**DATA TO PROCESS**
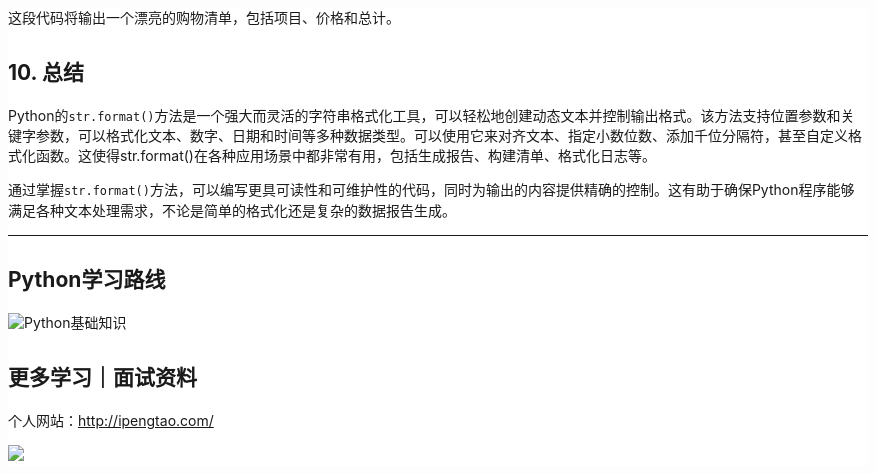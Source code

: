 这段代码将输出一个漂亮的购物清单，包括项目、价格和总计。

## 10. 总结

Python的`str.format()`方法是一个强大而灵活的字符串格式化工具，可以轻松地创建动态文本并控制输出格式。该方法支持位置参数和关键字参数，可以格式化文本、数字、日期和时间等多种数据类型。可以使用它来对齐文本、指定小数位数、添加千位分隔符，甚至自定义格式化函数。这使得str.format()在各种应用场景中都非常有用，包括生成报告、构建清单、格式化日志等。

通过掌握`str.format()`方法，可以编写更具可读性和可维护性的代码，同时为输出的内容提供精确的控制。这有助于确保Python程序能够满足各种文本处理需求，不论是简单的格式化还是复杂的数据报告生成。

--- 

## Python学习路线

<img width="1357" alt="Python基础知识" src="https://github.com/sitinme/Python_study/assets/5089397/5df21811-fd10-43c1-9066-1b192262b268">

## 更多学习｜面试资料

个人网站：http://ipengtao.com/

![](https://p.ipic.vip/knbt3a.png)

**EXERCISE REQUIREMENTS**
Using the entries above, determine how many lines include the string "format" and write only that number.

**SOLUTION**
2